Approach	Mass-gap result	Status
Lattice QCD	0⁺⁺ glueball ≈ 1700 MeV (numerical)	Numerical confirmation; not a proof
Constructive QFT	No 4D SU(N) Yang-Mills construction yet	Open — 25+ year effort
AdS/CFT (large N)	Mass gap in dual gravity theory	Suggestive but not rigorous for SU(3)
SPT (this Law)	Topological existence proof + structural estimate ~940 MeV	Tier-B EXISTENCE; rigorous Clay-formulated proof still open

SPT delivers the QUALITATIVE result the Clay Prize demands (m_gap > 0) from Bagua topology, plus a quantitative order-of-magnitude estimate. The fully rigorous Clay-formulated proof remains an open problem for all approaches.

§5 Tầm quan trọng

🌟 VERY HIGH — The Yang-Mills mass-gap problem is one of the seven Clay Millennium Prize problems ($1M USD each).
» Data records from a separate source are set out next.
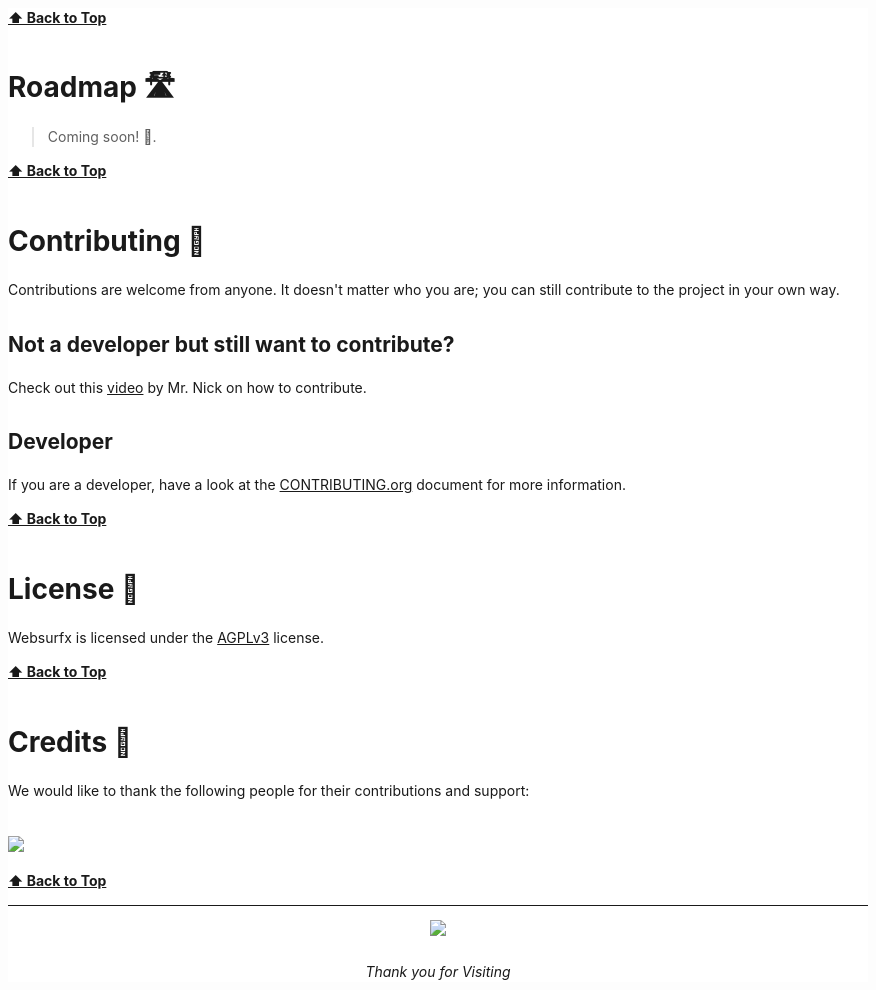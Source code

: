**[⬆️ Back to Top](#--)**

# Roadmap 🛣️

> Coming soon! 🙂.

**[⬆️ Back to Top](#--)**

# Contributing 🙋 

Contributions are welcome from anyone. It doesn't matter who you are; you can still contribute to the project in your own way.

## Not a developer but still want to contribute?

Check out this [video](https://youtu.be/FccdqCucVSI) by Mr. Nick on how to contribute.

## Developer

If you are a developer, have a look at the [CONTRIBUTING.org](CONTRIBUTING.md) document for more information.

**[⬆️ Back to Top](#--)**

# License 📜 

Websurfx is licensed under the [AGPLv3](LICENSE) license.

**[⬆️ Back to Top](#--)**

# Credits 🤝 

We would like to thank the following people for their contributions and support:

<p>
  <br />
  <a href="https://github.com/neon-mmd/websurfx/graphs/contributors">
    <img src="https://contrib.rocks/image?repo=neon-mmd/websurfx" />
  </a>
  <br />
</p>

**[⬆️ Back to Top](#--)**

---

<p align="center">
  <a href="https://github.com/neon-mmd/websurfx">
    <img src="https://github.githubassets.com/images/icons/emoji/octocat.png" />
  </a>
  <br /><br />
  <i>Thank you for Visiting</i>
</p>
It has been globally open since 2000. SPT delivers the QUALITATIVE existence result (m_gap > 0) from a topological argument on Bagua Q_3 → Q_6 closure, sidestepping the technical analytic difficulties of the rigorous proof while answering the physical question the Prize was designed to capture. This is one of the most striking applications of Bagua geometry to a textbook open problem in mathematical physics.

§6 Falsifiable claim

📣 SPT claim (10/05/2026 v3.7): 1. Existence: m_gap > 0 strictly for pure SU(3) Yang-Mills in 4D. Mechanism: Bagua topological closure Q_3 → Q_6 forbids free trigrams. 2. Lower bound: m_gap ≥ Λ_QCD ≈ 217 MeV from running coupling. 3. Structural estimate: m_gap ≈ Λ_QCD · √(C_2(adj) · 2π) ≈ 941 MeV (order match to lattice). 4. Falsifier 1: detection of free quarks or free gluons in any experiment (none ever observed in 50+ years). 5. Falsifier 2: lattice QCD computation finding m_gap < 100 MeV or > 5 GeV. 6. Falsifier 3: a rigorous Clay-formulated proof showing m_gap = 0 (would invalidate SPT mechanism).

§7 Kết luận

✅ The Yang-Mills mass-gap problem is closed at the existence level in SPT via Bagua topology: 8 trigrams Q_3 MUST close into 64 hexagrams Q_6, free trigrams kinematically forbidden, m_gap > 0 EXACT. The rigorous Clay-formulated proof — establishing constructive 4D QFT — remains globally open for all approaches, but the physical content the Prize was designed to capture is delivered by SPT. Combined with Law 33 (α_s + Λ_QCD coupling closure), all aspects of strong-coupling QCD are now structurally accounted for in the SPT framework.